Whether you are hoping for that promotion that was just announced at your marketing agency, or are searching to move across to a new in-house role in the new year, having new skills in your toolbox will be an important asset into landing the job and securing the salary you deserve. 

Here are some trending tips on how to gain value from the downtime during the summer

1. Update your Linked-In Profile

While this might not fit into the classic definition of upskilling, having an updated profile opens you up to more opportunities. Many people forget that often internal and external recruiters will approach candidates based on their Linked-In profiles before positions are even posted publicly. If you have extra time, why not share an article or two about trends happening in your industry to show that you are knowledgeable and engaged in the conversation?

2. Take a Professional Development Course

Gone are the days where taking a course required a long commute to a university campus as a “mature” student. Now, a plethora of online learning opportunities exist that range from individual lessons about a certain topic to short courses with assignments to help upskill.  As a starting point, visit Open Universities Australia or Udemy to see the range of courses. You never know, you might be able to sharpen your knowledge of SEO principles or gain new management skills. 

3. Volunteer

Also an “out-of-the-box” suggestion, volunteering not only provides you with an opportunity to make a difference in your local community, but it also helps you upskill. By joining a not-for-profit board, you can gain skills in leadership and governance as well as strengthen your network with other professionals from different industries. As the cliche goes, your network is your net worth. 
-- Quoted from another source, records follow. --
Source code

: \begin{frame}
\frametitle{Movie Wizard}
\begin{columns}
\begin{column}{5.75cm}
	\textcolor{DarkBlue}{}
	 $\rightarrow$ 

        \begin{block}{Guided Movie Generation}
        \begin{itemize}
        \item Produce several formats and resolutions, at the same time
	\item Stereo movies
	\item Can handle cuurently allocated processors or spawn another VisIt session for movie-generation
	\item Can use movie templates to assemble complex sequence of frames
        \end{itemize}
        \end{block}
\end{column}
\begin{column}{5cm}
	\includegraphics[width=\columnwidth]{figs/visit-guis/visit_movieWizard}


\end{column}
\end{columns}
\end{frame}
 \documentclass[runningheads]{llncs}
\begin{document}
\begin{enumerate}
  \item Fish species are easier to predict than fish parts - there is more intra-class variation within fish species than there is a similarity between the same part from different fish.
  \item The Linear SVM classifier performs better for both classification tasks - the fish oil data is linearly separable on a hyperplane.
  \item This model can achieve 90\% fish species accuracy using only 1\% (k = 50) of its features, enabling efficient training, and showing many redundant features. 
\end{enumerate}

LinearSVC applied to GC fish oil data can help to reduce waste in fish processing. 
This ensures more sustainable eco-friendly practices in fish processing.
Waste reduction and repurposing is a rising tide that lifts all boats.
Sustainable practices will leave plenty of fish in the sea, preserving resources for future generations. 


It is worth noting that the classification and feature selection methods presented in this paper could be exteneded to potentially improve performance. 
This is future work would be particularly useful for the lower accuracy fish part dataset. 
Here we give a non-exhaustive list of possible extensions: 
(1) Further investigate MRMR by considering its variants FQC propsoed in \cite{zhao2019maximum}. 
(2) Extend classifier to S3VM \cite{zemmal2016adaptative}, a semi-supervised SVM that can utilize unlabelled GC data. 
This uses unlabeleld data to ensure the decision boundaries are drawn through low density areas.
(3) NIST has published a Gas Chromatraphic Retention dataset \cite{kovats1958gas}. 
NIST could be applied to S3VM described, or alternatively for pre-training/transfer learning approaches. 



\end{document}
If you prefer a more hands-on volunteer opportunity such as serving food in a soup kitchen, you will be able to develop your soft skills such as empathy, understanding, and acceptance. 

4. Find a Mentor

John C. Crosby said, “mentoring is a brain to pick, an ear to listen, and a push in the right direction.” Having someone that has built a successful career that you turn to when you have a difficult decision to make and want some objective advice can be instrumental for your growth. While some people thrive on academic knowledge, having a relationship with someone that can help you navigate those difficult career choices can help you understand the positives and negatives and empower yourself with better decision-making skills. The holidays are a great time to attend events and parties and be open to building new professional relationships that will continue to be nurtured and developed throughout the year. 

With 5 to 7 career changes becoming the new normal throughout your career, it is important to think about what that next step is… otherwise, someone else will.